If you are looking for information on aliens or fake Moon landings, this book is not for you. Gov. Ventura details some information on the Kennedy assassinations, MLK, Malcom X, 9/11, and Watergate. The author even touches on recent questions with very compelling arguments and facts. Many of the information presented, I do not want to believe is true. However other books I have read on similar matters only corroborate the author's story.
Placing all of the media-hype, talking head stuff aside, Glenn Beck's tirade does produce a few valid points. Fiscal conservatism, breaking the political duopoly in the U.S., and taking personal initiative for positive change are all valid contentions. I am afraid these could be the most noble points in modern discourse, but being tied to their author may keep them from being heard by many.
I love going through a book and getting the notion that I am somewhat normal when compared to the characters. Behind all of the glitz and media-hype, the politicians are just normal people, with common faults and shortcomings (so more than others). The size and depth of some of the egos mentioned defy imagination. All I can add further is given what is described in the book, I am glad the election turned out the way it did and fear for 2012.

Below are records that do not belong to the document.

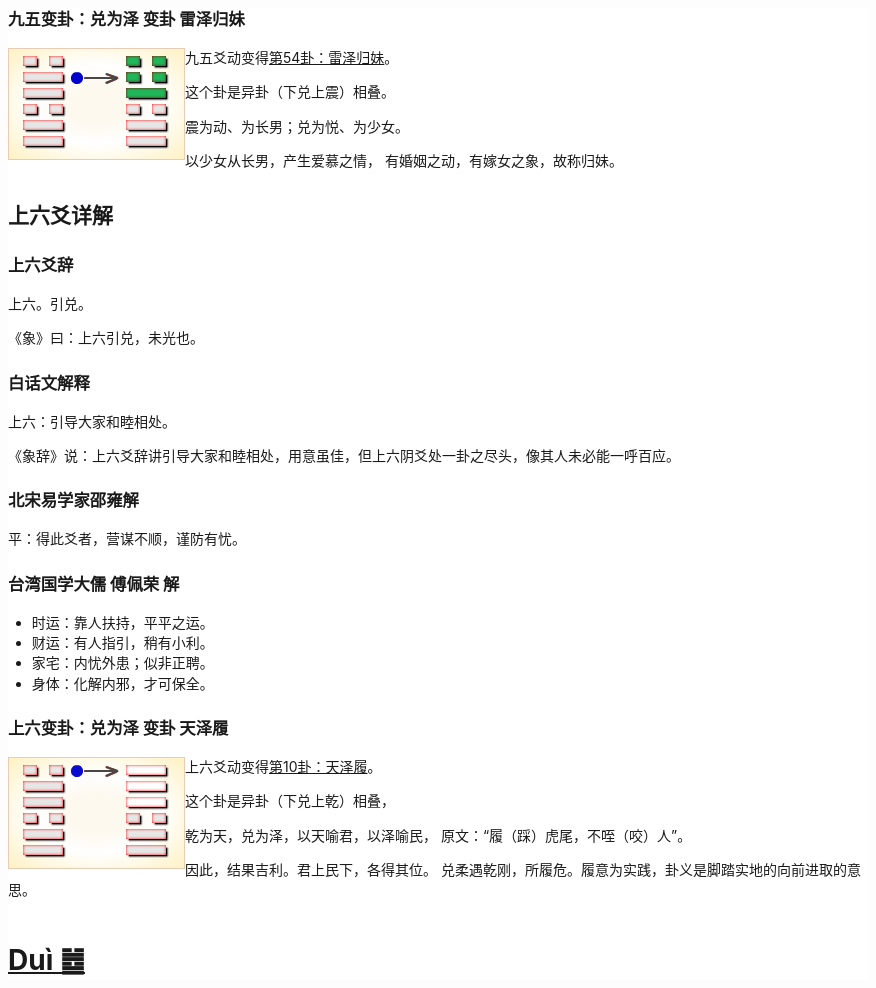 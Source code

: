 ### 九五变卦：兑为泽 变卦 雷泽归妹

<img src="shapes/58.05.png" align=left>

九五爻动变得[第54卦：雷泽归妹](e5bd92e5a6b9guimei_cn.md)。

这个卦是异卦（下兑上震）相叠。

震为动、为长男；兑为悦、为少女。

以少女从长男，产生爱慕之情，
有婚姻之动，有嫁女之象，故称归妹。

## 上六爻详解
### 上六爻辞

上六。引兑。

《象》曰：上六引兑，未光也。

### 白话文解释

上六：引导大家和睦相处。

《象辞》说：上六爻辞讲引导大家和睦相处，用意虽佳，但上六阴爻处一卦之尽头，像其人未必能一呼百应。

### 北宋易学家邵雍解

平：得此爻者，营谋不顺，谨防有忧。

### 台湾国学大儒 傅佩荣 解

- 时运：靠人扶持，平平之运。
- 财运：有人指引，稍有小利。
- 家宅：内忧外患；似非正聘。
- 身体：化解内邪，才可保全。

### 上六变卦：兑为泽 变卦 天泽履

<img src="shapes/58.06.png" align=left>

 上六爻动变得[第10卦：天泽履](e5b1a5lv_cn.md)。

这个卦是异卦（下兑上乾）相叠，

乾为天，兑为泽，以天喻君，以泽喻民，
原文：“履（踩）虎尾，不咥（咬）人”。

因此，结果吉利。君上民下，各得其位。
兑柔遇乾刚，所履危。履意为实践，卦义是脚踏实地的向前进取的意思。

# [Duì ䷹](e58591dui.md)
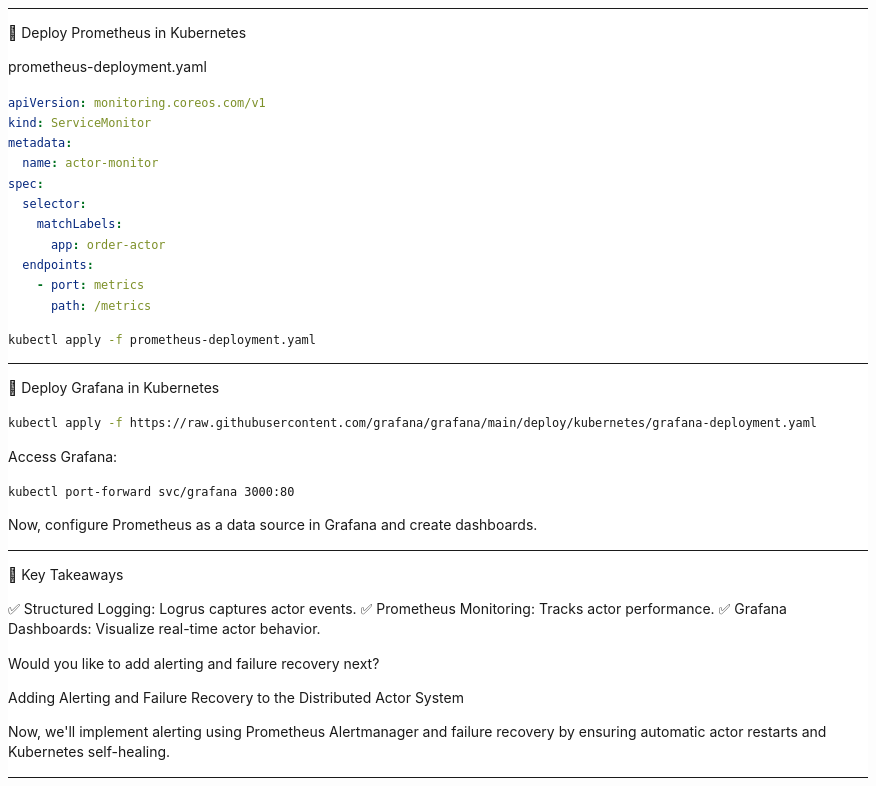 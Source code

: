
---

🎯 Deploy Prometheus in Kubernetes

prometheus-deployment.yaml

```yaml
apiVersion: monitoring.coreos.com/v1
kind: ServiceMonitor
metadata:
  name: actor-monitor
spec:
  selector:
    matchLabels:
      app: order-actor
  endpoints:
    - port: metrics
      path: /metrics
```
```bash
kubectl apply -f prometheus-deployment.yaml
```

---

🎯 Deploy Grafana in Kubernetes
```bash
kubectl apply -f https://raw.githubusercontent.com/grafana/grafana/main/deploy/kubernetes/grafana-deployment.yaml
```
Access Grafana:

```bash
kubectl port-forward svc/grafana 3000:80
```
Now, configure Prometheus as a data source in Grafana and create dashboards.


---

📌 Key Takeaways

✅ Structured Logging: Logrus captures actor events.
✅ Prometheus Monitoring: Tracks actor performance.
✅ Grafana Dashboards: Visualize real-time actor behavior.

Would you like to add alerting and failure recovery next?





Adding Alerting and Failure Recovery to the Distributed Actor System

Now, we'll implement alerting using Prometheus Alertmanager and failure recovery by ensuring automatic actor restarts and Kubernetes self-healing.


---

The classic work by Ayn Rand is an extensive study in character development and the human psyche. The insight into the philosophy of how humans behave is unnerving at times. In-depth character composition and background could yield three or four novels on their own. A great read, but read The Fountainhead first. Atlas Shrugged is meant to complement some of the philosophical questions presented in The Fountainhead.
This is not a book about the plague, but more, a book about how the plague impacted Roman history until the empire's final end. The author gives incredible detail to the stories behind the actions which brought Y.Pestus to Roman shores. Even if the reader has only a slight knowledge of late Roman history, they will be well supported in their understanding. A good read for the history and plague buff.
This work is a fascinating and concise account of a man and a people, that never wrote anything down. John Man goes beyond conjecture and legend to produce some tangible points, where none exist in history. Highly recommended...
A possible future? Mr. Forstchen's tale of the United States after a nuclear EMP is haunting and disturbing. It becomes immediately apparent to anyone who reads this work, that they are nowhere near prepared for the world depicted. This book makes a great case for missile defense research and for bigger defense intelligence spending. Everyone should read this book, for their family's sake.
I really wanted the Obama administration to be different than the play to pay politics so common in D.C. If the information in this book is true, there is not 'Change' at all. I wish the author provided more substantiation with her assertions. The book listens as a long diatribe of who's who did or didn't do what in the current Obama administration.
I selected this title at the suggestion of a friend. The author is very concise about his description of the events which took place on December 2001, in the Tora Bora mountain range. The story is very compelling in a ra-ra sort-of fashion. The author's position as a former Delta operator made me question some of the accuracy presented in the details. A fascinating story, told by someone who was there.